**Records for this exercise:**
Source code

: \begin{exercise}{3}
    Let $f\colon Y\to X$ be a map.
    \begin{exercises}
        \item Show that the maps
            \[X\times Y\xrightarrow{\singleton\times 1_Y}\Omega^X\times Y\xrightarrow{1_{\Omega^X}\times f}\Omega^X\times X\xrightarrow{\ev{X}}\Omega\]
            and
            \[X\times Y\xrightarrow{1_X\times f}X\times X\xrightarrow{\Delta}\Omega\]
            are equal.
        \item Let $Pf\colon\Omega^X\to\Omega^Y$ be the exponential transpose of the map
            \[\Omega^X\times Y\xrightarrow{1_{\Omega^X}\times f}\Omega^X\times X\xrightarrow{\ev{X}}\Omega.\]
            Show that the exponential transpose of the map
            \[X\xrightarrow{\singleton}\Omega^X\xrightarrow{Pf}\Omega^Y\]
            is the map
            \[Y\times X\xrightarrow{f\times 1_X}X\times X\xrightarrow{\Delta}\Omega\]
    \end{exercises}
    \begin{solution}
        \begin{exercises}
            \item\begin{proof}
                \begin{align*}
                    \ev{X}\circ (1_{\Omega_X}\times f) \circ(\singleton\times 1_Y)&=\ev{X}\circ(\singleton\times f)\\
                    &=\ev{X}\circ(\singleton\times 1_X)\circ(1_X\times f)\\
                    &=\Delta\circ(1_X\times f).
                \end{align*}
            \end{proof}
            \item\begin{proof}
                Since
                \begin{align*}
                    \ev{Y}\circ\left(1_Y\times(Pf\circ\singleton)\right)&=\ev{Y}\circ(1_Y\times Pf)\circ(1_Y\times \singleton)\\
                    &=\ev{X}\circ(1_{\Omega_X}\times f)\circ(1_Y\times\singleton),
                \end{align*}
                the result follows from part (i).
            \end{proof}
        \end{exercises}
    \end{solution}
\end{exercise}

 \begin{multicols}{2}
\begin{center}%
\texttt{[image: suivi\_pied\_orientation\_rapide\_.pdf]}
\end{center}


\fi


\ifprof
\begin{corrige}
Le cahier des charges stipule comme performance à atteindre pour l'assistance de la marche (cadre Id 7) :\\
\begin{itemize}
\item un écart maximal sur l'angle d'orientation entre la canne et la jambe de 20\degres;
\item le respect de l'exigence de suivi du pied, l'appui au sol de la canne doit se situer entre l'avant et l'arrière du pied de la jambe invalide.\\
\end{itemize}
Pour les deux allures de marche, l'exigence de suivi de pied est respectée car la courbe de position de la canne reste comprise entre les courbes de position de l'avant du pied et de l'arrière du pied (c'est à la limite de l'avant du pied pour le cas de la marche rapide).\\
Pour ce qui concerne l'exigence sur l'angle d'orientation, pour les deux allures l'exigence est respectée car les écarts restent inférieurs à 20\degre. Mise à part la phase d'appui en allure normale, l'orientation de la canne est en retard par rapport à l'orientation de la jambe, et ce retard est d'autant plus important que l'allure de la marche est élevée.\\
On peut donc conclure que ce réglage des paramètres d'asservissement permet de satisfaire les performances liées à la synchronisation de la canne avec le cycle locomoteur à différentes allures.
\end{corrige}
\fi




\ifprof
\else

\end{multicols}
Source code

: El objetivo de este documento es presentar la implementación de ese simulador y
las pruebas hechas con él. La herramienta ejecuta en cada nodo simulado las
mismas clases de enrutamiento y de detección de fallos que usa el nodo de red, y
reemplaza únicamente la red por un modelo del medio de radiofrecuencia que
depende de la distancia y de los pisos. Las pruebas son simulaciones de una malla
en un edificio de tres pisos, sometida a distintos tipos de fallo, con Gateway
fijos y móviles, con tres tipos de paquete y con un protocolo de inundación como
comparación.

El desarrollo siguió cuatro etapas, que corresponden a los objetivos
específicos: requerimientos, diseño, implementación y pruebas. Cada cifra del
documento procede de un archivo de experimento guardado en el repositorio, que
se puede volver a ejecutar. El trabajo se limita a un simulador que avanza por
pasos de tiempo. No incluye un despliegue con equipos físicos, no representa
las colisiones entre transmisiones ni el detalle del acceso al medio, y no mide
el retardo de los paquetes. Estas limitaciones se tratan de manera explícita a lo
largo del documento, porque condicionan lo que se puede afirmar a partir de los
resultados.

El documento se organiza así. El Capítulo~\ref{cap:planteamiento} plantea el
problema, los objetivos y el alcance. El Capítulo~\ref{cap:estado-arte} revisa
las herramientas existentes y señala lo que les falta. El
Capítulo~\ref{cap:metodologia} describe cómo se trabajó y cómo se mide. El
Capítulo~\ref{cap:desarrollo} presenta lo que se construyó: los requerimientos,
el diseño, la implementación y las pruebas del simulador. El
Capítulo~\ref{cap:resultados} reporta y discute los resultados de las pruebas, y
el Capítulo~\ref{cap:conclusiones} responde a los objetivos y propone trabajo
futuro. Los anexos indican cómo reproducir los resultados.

**Aim of the task:**
Filter the data above down to lines with the word "singleton", and copy them.

**Task answer:**
            \[X\times Y\xrightarrow{\singleton\times 1_Y}\Omega^X\times Y\xrightarrow{1_{\Omega^X}\times f}\Omega^X\times X\xrightarrow{\ev{X}}\Omega\]
            \[X\xrightarrow{\singleton}\Omega^X\xrightarrow{Pf}\Omega^Y\]
                    \ev{X}\circ (1_{\Omega_X}\times f) \circ(\singleton\times 1_Y)&=\ev{X}\circ(\singleton\times f)\\
                    &=\ev{X}\circ(\singleton\times 1_X)\circ(1_X\times f)\\
                    \ev{Y}\circ\left(1_Y\times(Pf\circ\singleton)\right)&=\ev{Y}\circ(1_Y\times Pf)\circ(1_Y\times \singleton)\\
                    &=\ev{X}\circ(1_{\Omega_X}\times f)\circ(1_Y\times\singleton),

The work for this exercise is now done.